The 2010 elections brought to power conservative governors and state legislatures, not to mention the tea party-heavy 112th Congress, particularly the U.S. House of Representatives, who together have floated literally hundreds of abortion-related bills, pushed for “personhood” amendments that would ban the IUD and fought for religion-based restrictions on the distribution of birth control through employer-provided insurance plans.
It’s ironic that Christian conservatives are returning to political prominence at the same time as laissez-faire, 1-percenter-worshipping Ayn Rand Libertarians — Rand herself was an unabashed atheist, who was contemptuous of the “mysticism” of religious people.
Contradiction aside, that duality is at the heart of Republican politics today — witness Paul Ryan, the GOP vice presidential candidate who is at once a religious fundamentalist on the question of abortion, and a Randian when it comes to, say, Medicare privatization, tax cuts for the rich and slashing spending on programs for the poor.
Ryan cosponsored tough anti-abortion legislation in the House with troublesome Missouri Rep. Todd Akin, now the scourge of his party for daring to say what many, mostly men, of his ideological strain (Ryan included) believe: that rape is no excuse for granting a woman the legal right to an abortion. Akin took it further, resurfacing the old anti-abortion canards that not all rapes are “legitimate,” and that a woman who is pregnant cannot, by definition, have been raped in the first place.
And so, the party of personal liberty, on the question of abortion, believes that the awesome power of the state should be brought to bear to compel a woman to give birth, even if the woman — or the girl — is unwilling, or the pregnancy resulted from rape or incest. The “legitimacy” or “forcible” nature of the conception is, in the purest form of conservative dogma, irrelevant. It’s the righteous force exhibited by the state, acting under religious dictates, that counts.
It isn’t pro-life, so much as it is a “forced birth.”

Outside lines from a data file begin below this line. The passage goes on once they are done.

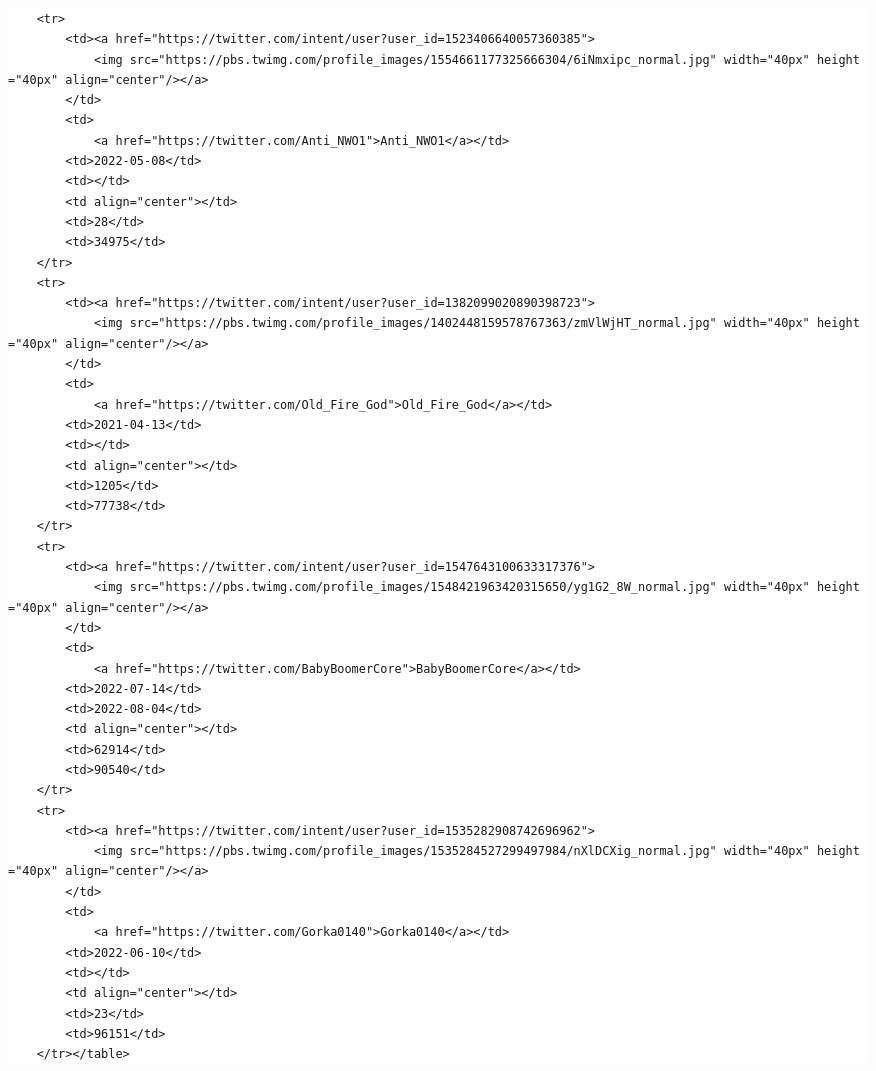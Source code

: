         <tr>
            <td><a href="https://twitter.com/intent/user?user_id=1523406640057360385">
                <img src="https://pbs.twimg.com/profile_images/1554661177325666304/6iNmxipc_normal.jpg" width="40px" height="40px" align="center"/></a>
            </td>
            <td>
                <a href="https://twitter.com/Anti_NWO1">Anti_NWO1</a></td>
            <td>2022-05-08</td>
            <td></td>
            <td align="center"></td>
            <td>28</td>
            <td>34975</td>
        </tr>
        <tr>
            <td><a href="https://twitter.com/intent/user?user_id=1382099020890398723">
                <img src="https://pbs.twimg.com/profile_images/1402448159578767363/zmVlWjHT_normal.jpg" width="40px" height="40px" align="center"/></a>
            </td>
            <td>
                <a href="https://twitter.com/Old_Fire_God">Old_Fire_God</a></td>
            <td>2021-04-13</td>
            <td></td>
            <td align="center"></td>
            <td>1205</td>
            <td>77738</td>
        </tr>
        <tr>
            <td><a href="https://twitter.com/intent/user?user_id=1547643100633317376">
                <img src="https://pbs.twimg.com/profile_images/1548421963420315650/yg1G2_8W_normal.jpg" width="40px" height="40px" align="center"/></a>
            </td>
            <td>
                <a href="https://twitter.com/BabyBoomerCore">BabyBoomerCore</a></td>
            <td>2022-07-14</td>
            <td>2022-08-04</td>
            <td align="center"></td>
            <td>62914</td>
            <td>90540</td>
        </tr>
        <tr>
            <td><a href="https://twitter.com/intent/user?user_id=1535282908742696962">
                <img src="https://pbs.twimg.com/profile_images/1535284527299497984/nXlDCXig_normal.jpg" width="40px" height="40px" align="center"/></a>
            </td>
            <td>
                <a href="https://twitter.com/Gorka0140">Gorka0140</a></td>
            <td>2022-06-10</td>
            <td></td>
            <td align="center"></td>
            <td>23</td>
            <td>96151</td>
        </tr></table>
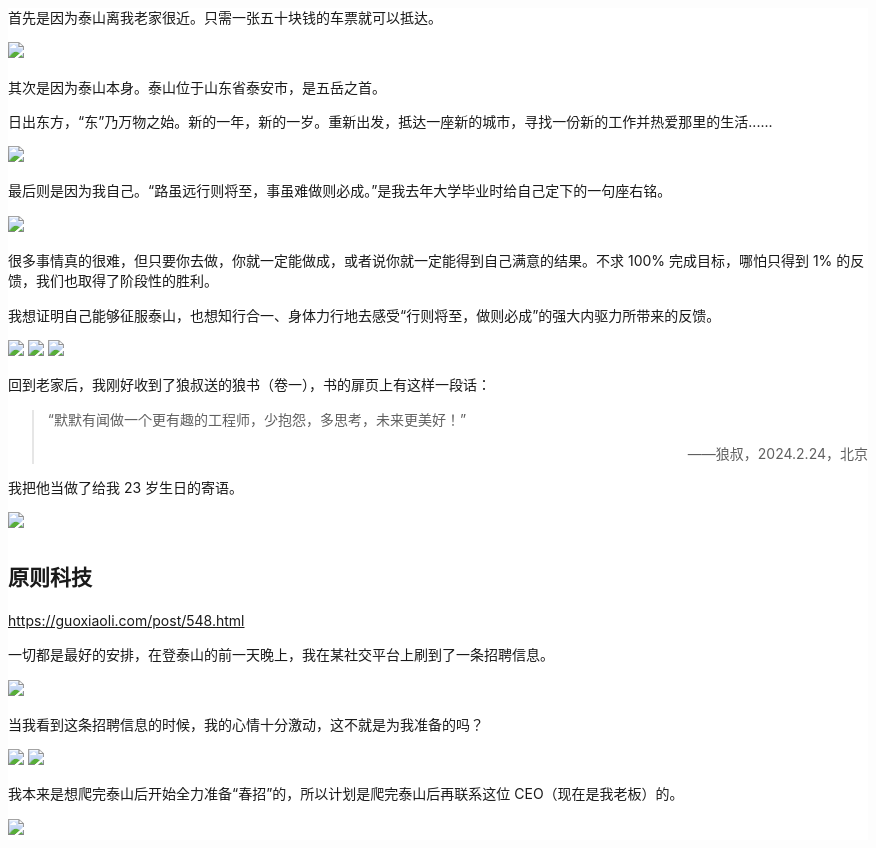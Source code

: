 首先是因为泰山离我老家很近。只需一张五十块钱的车票就可以抵达。

<img src="https://assets.guoqi.dev/images/202403100610089.webp"/>

其次是因为泰山本身。泰山位于山东省泰安市，是五岳之首。

日出东方，“东”乃万物之始。新的一年，新的一岁。重新出发，抵达一座新的城市，寻找一份新的工作并热爱那里的生活......

<img src="https://assets.guoqi.dev/images/202403100613308.webp"/>

最后则是因为我自己。“路虽远行则将至，事虽难做则必成。”是我去年大学毕业时给自己定下的一句座右铭。

<img src="https://assets.guoqi.dev/images/202403100614001.webp"/>

很多事情真的很难，但只要你去做，你就一定能做成，或者说你就一定能得到自己满意的结果。不求 100% 完成目标，哪怕只得到 1% 的反馈，我们也取得了阶段性的胜利。

我想证明自己能够征服泰山，也想知行合一、身体力行地去感受“行则将至，做则必成”的强大内驱力所带来的反馈。

<img src="https://assets.guoqi.dev/images/202403100614819.webp"/>

<img src="https://assets.guoqi.dev/images/202403100615040.webp"/>

<img src="https://assets.guoqi.dev/images/202403100615772.webp"/>

回到老家后，我刚好收到了狼叔送的狼书（卷一），书的扉页上有这样一段话：

<blockquote>
<p>“默默有闻做一个更有趣的工程师，少抱怨，多思考，未来更美好！”</p>

<div style="text-align:right">
——狼叔，2024.2.24，北京
</div>
</blockquote>

我把他当做了给我 23 岁生日的寄语。

<img src="https://assets.guoqi.dev/images/202403100617313.webp"/>

## 原则科技

https://guoxiaoli.com/post/548.html

一切都是最好的安排，在登泰山的前一天晚上，我在某社交平台上刷到了一条招聘信息。

<img width="40%" src="https://assets.guoqi.dev/images/202403100618031.webp"/>

当我看到这条招聘信息的时候，我的心情十分激动，这不就是为我准备的吗？

<img width="40%" src="https://assets.guoqi.dev/images/202403100619589.webp"/>

<img width="40%" src="https://assets.guoqi.dev/images/202403100619618.webp"/>

我本来是想爬完泰山后开始全力准备“春招”的，所以计划是爬完泰山后再联系这位 CEO（现在是我老板）的。

<img src="https://assets.guoqi.dev/images/202403100620589.webp"/>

Today’s Republican Party is a far cry from the one that under the leadership of intellectuals like William F. Buckley Jr., drove out some of its wilder elements, including the John Birch Society, with their conspiracy theories about Republican President Dwight Eisenhower being a communist plant and paranoid fears of fluoridated water, during the 1950s.
The Birchers are back in the fold, prominently displayed at conservative gatherings. Little remains of the party of William Howard Taft, who ushered in both the personal and corporate income taxes, or even Richard Nixon, who for all his divisive “southern strategy,” signed into law the Environmental Protection Agency. Today’s GOP finds environmental science to be heretical. Roll over, Copernicus.

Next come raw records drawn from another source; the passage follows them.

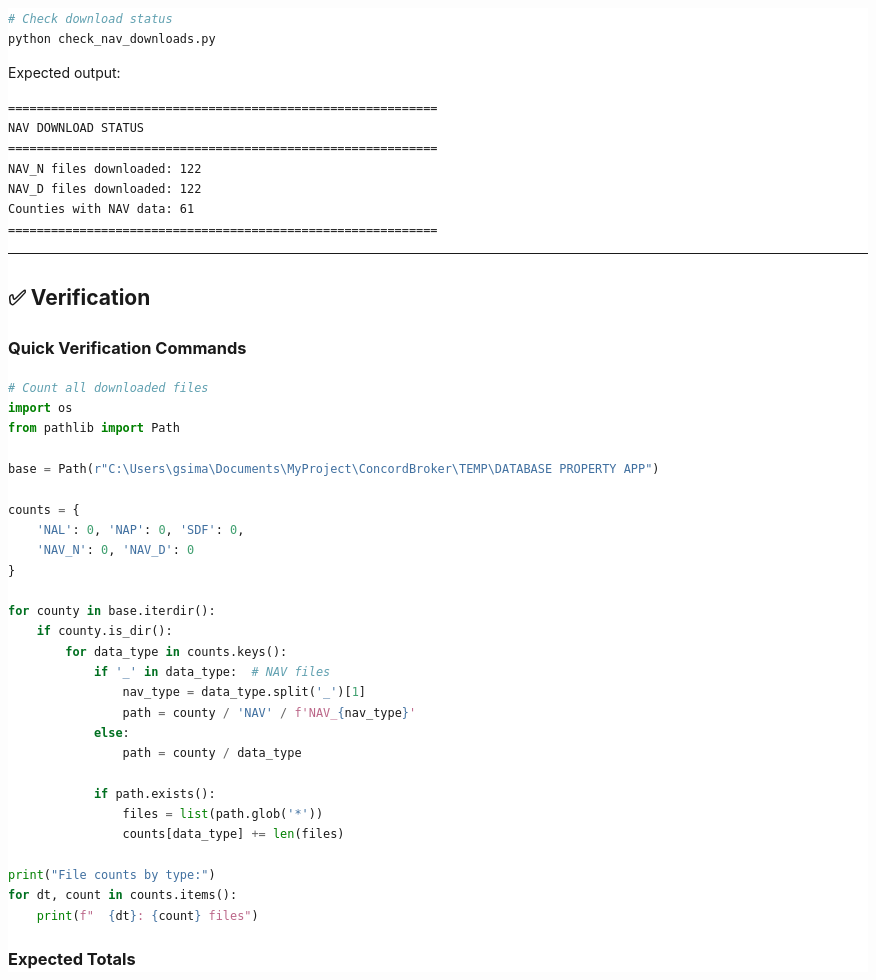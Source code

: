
 ```bash
# Check download status
python check_nav_downloads.py
```

Expected output:
```
============================================================
NAV DOWNLOAD STATUS
============================================================
NAV_N files downloaded: 122
NAV_D files downloaded: 122
Counties with NAV data: 61
============================================================
```

---

## ✅ Verification

### Quick Verification Commands

```python
# Count all downloaded files
import os
from pathlib import Path

base = Path(r"C:\Users\gsima\Documents\MyProject\ConcordBroker\TEMP\DATABASE PROPERTY APP")

counts = {
    'NAL': 0, 'NAP': 0, 'SDF': 0,
    'NAV_N': 0, 'NAV_D': 0
}

for county in base.iterdir():
    if county.is_dir():
        for data_type in counts.keys():
            if '_' in data_type:  # NAV files
                nav_type = data_type.split('_')[1]
                path = county / 'NAV' / f'NAV_{nav_type}'
            else:
                path = county / data_type
            
            if path.exists():
                files = list(path.glob('*'))
                counts[data_type] += len(files)

print("File counts by type:")
for dt, count in counts.items():
    print(f"  {dt}: {count} files")
```

### Expected Totals
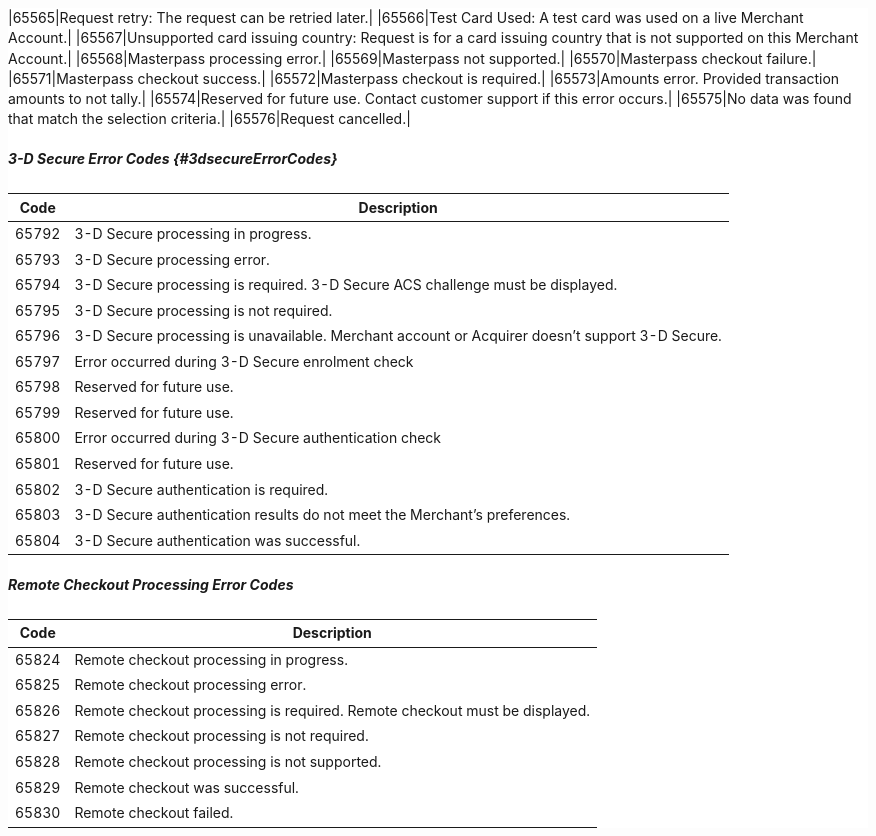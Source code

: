 |65565|Request retry: The request can be retried later.|
|65566|Test Card Used: A test card was used on a live Merchant Account.|
|65567|Unsupported card issuing country: Request is for a card issuing country that is not supported on this Merchant Account.|
|65568|Masterpass processing error.|
|65569|Masterpass not supported.|
|65570|Masterpass checkout failure.|
|65571|Masterpass checkout success.|
|65572|Masterpass checkout is required.|
|65573|Amounts error. Provided transaction amounts to not tally.|
|65574|Reserved for future use. Contact customer support if this error occurs.|
|65575|No data was found that match the selection criteria.|
|65576|Request cancelled.|

##### 3-D Secure Error Codes {#3dsecureErrorCodes}

| Code      | Description |
| ----------- | ----------- | 
|65792|3-D Secure processing in progress.|
|65793|3-D Secure processing error.|
|65794|3-D Secure processing is required. 3-D Secure ACS challenge must be displayed.|
|65795|3-D Secure processing is not required.|
|65796|3-D Secure processing is unavailable. Merchant account or Acquirer doesn’t support 3-D Secure.|
|65797|Error occurred during 3-D Secure enrolment check|
|65798|Reserved for future use.|
|65799|Reserved for future use.|
|65800|Error occurred during 3-D Secure authentication check|
|65801|Reserved for future use.|
|65802|3-D Secure authentication is required.|
|65803|3-D Secure authentication results do not meet the Merchant’s preferences.|
|65804|3-D Secure authentication was successful.|

##### Remote Checkout Processing Error Codes

| Code      | Description |
| ----------- | ----------- | 
|65824|Remote checkout processing in progress.|
|65825|Remote checkout processing error.|
|65826|Remote checkout processing is required. Remote checkout must be displayed.|
|65827|Remote checkout processing is not required.|
|65828|Remote checkout processing is not supported.|
|65829|Remote checkout was successful.|
|65830|Remote checkout failed.|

Movement conservatives, whether they are of the Koch brothers — “end the minimum wage and child labor laws, and cease all regulation on big business and the extractive industries” strain — or the evangelicals who even now are writing into the platform for next week’s Republican convention a plank opposing abortion rights for women, even in the case of rape or incest, are finally having their day.
It may make GOP political operatives — and possibly Romney himself — uncomfortable, but the far right is no longer a nuisance they put up with every two years at election time, only to abandon them to a back room when company comes over. They (and most decidedly not Mitt Romney) are in firm control of both movement conservatism and Republicanism.